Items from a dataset
****

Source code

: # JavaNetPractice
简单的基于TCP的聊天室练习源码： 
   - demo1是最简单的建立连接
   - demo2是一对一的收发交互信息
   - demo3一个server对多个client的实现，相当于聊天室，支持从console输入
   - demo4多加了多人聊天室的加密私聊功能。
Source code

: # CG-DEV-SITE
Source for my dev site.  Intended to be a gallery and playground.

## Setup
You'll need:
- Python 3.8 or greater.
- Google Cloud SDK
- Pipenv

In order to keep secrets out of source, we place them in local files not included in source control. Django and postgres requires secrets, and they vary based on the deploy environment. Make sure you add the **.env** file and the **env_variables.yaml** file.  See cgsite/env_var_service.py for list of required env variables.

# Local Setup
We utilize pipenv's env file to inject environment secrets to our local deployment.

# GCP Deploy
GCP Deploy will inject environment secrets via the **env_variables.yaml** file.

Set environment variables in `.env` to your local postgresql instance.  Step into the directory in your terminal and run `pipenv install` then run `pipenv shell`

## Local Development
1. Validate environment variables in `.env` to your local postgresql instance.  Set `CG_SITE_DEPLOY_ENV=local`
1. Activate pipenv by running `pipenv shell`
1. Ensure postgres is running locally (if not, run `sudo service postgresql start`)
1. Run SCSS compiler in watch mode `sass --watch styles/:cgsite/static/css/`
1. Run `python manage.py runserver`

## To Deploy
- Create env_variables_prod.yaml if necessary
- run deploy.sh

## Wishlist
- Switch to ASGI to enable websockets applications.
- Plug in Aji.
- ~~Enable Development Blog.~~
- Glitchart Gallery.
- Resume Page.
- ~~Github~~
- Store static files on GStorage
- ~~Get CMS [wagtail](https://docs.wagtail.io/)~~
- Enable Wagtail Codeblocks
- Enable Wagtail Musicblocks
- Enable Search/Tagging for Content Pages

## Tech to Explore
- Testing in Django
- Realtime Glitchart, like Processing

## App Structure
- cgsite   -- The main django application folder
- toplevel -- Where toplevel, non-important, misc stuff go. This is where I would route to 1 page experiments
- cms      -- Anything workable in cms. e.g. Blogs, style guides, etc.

****

◆ Exercise description ◆
Lines from the one containing "django application folder" to the last line above, both included: copy these exactly and write nothing else.

◆ Exercise response ◆
- cgsite   -- The main django application folder
- toplevel -- Where toplevel, non-important, misc stuff go. This is where I would route to 1 page experiments
- cms      -- Anything workable in cms. e.g. Blogs, style guides, etc.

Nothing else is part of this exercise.